Stored data entries
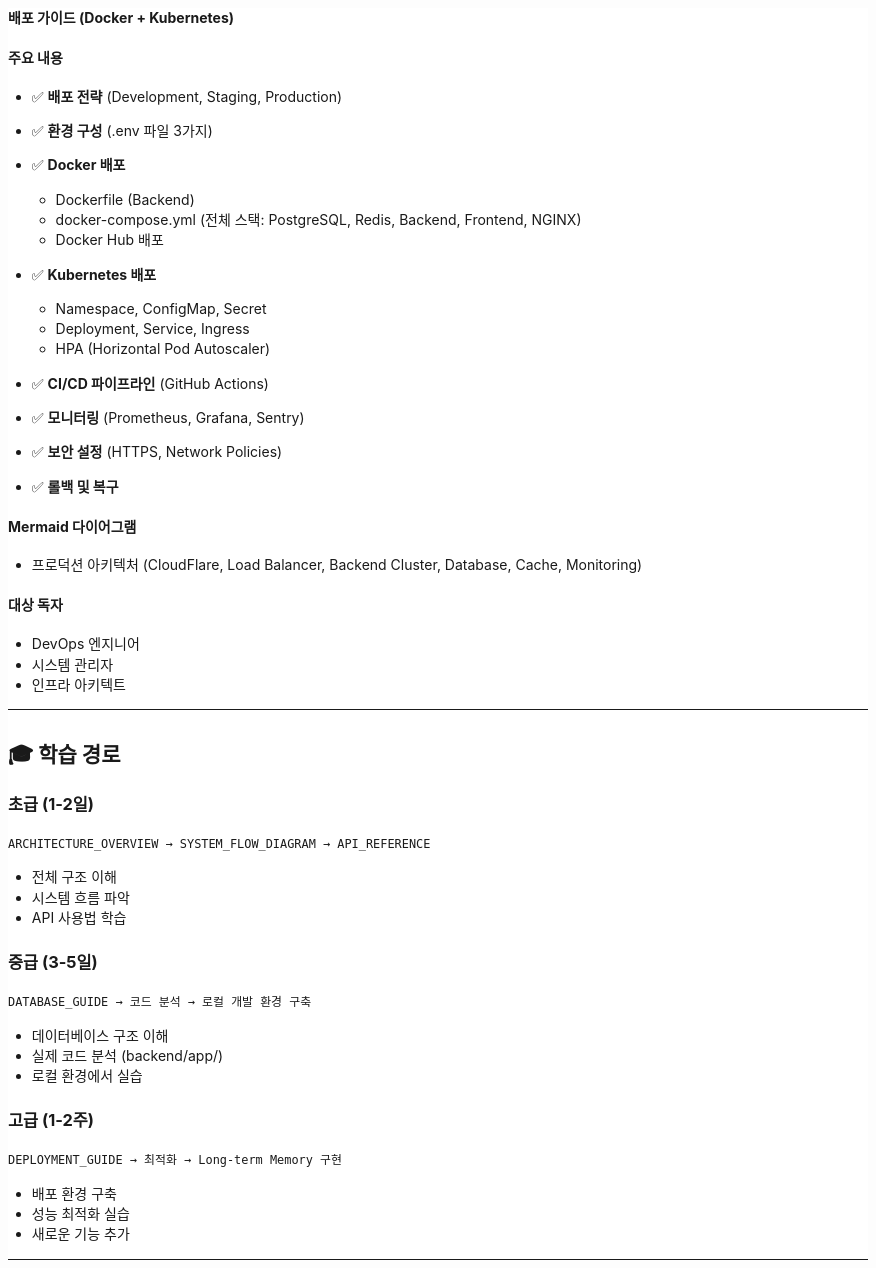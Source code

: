 **배포 가이드 (Docker + Kubernetes)**

#### 주요 내용
- ✅ **배포 전략** (Development, Staging, Production)
- ✅ **환경 구성** (.env 파일 3가지)

- ✅ **Docker 배포**
  - Dockerfile (Backend)
  - docker-compose.yml (전체 스택: PostgreSQL, Redis, Backend, Frontend, NGINX)
  - Docker Hub 배포

- ✅ **Kubernetes 배포**
  - Namespace, ConfigMap, Secret
  - Deployment, Service, Ingress
  - HPA (Horizontal Pod Autoscaler)

- ✅ **CI/CD 파이프라인** (GitHub Actions)
- ✅ **모니터링** (Prometheus, Grafana, Sentry)
- ✅ **보안 설정** (HTTPS, Network Policies)
- ✅ **롤백 및 복구**

#### Mermaid 다이어그램
- 프로덕션 아키텍처 (CloudFlare, Load Balancer, Backend Cluster, Database, Cache, Monitoring)

#### 대상 독자
- DevOps 엔지니어
- 시스템 관리자
- 인프라 아키텍트

---

## 🎓 학습 경로

### 초급 (1-2일)
```
ARCHITECTURE_OVERVIEW → SYSTEM_FLOW_DIAGRAM → API_REFERENCE
```
- 전체 구조 이해
- 시스템 흐름 파악
- API 사용법 학습

### 중급 (3-5일)
```
DATABASE_GUIDE → 코드 분석 → 로컬 개발 환경 구축
```
- 데이터베이스 구조 이해
- 실제 코드 분석 (backend/app/)
- 로컬 환경에서 실습

### 고급 (1-2주)
```
DEPLOYMENT_GUIDE → 최적화 → Long-term Memory 구현
```
- 배포 환경 구축
- 성능 최적화 실습
- 새로운 기능 추가

---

■ **WORK REQUIRED**: Before copying, set the pictures aside; then reproduce each entry above exactly.

■ **WRITTEN REPLY**:
Source code

: **배포 가이드 (Docker + Kubernetes)**

#### 주요 내용
- ✅ **배포 전략** (Development, Staging, Production)
- ✅ **환경 구성** (.env 파일 3가지)

- ✅ **Docker 배포**
  - Dockerfile (Backend)
  - docker-compose.yml (전체 스택: PostgreSQL, Redis, Backend, Frontend, NGINX)
  - Docker Hub 배포

- ✅ **Kubernetes 배포**
  - Namespace, ConfigMap, Secret
  - Deployment, Service, Ingress
  - HPA (Horizontal Pod Autoscaler)

- ✅ **CI/CD 파이프라인** (GitHub Actions)
- ✅ **모니터링** (Prometheus, Grafana, Sentry)
- ✅ **보안 설정** (HTTPS, Network Policies)
- ✅ **롤백 및 복구**

#### Mermaid 다이어그램
- 프로덕션 아키텍처 (CloudFlare, Load Balancer, Backend Cluster, Database, Cache, Monitoring)

#### 대상 독자
- DevOps 엔지니어
- 시스템 관리자
- 인프라 아키텍트

---

## 🎓 학습 경로

### 초급 (1-2일)
```
ARCHITECTURE_OVERVIEW → SYSTEM_FLOW_DIAGRAM → API_REFERENCE
```
- 전체 구조 이해
- 시스템 흐름 파악
- API 사용법 학습

### 중급 (3-5일)
```
DATABASE_GUIDE → 코드 분석 → 로컬 개발 환경 구축
```
- 데이터베이스 구조 이해
- 실제 코드 분석 (backend/app/)
- 로컬 환경에서 실습

### 고급 (1-2주)
```
DEPLOYMENT_GUIDE → 최적화 → Long-term Memory 구현
```
- 배포 환경 구축
- 성능 최적화 실습
- 새로운 기능 추가

---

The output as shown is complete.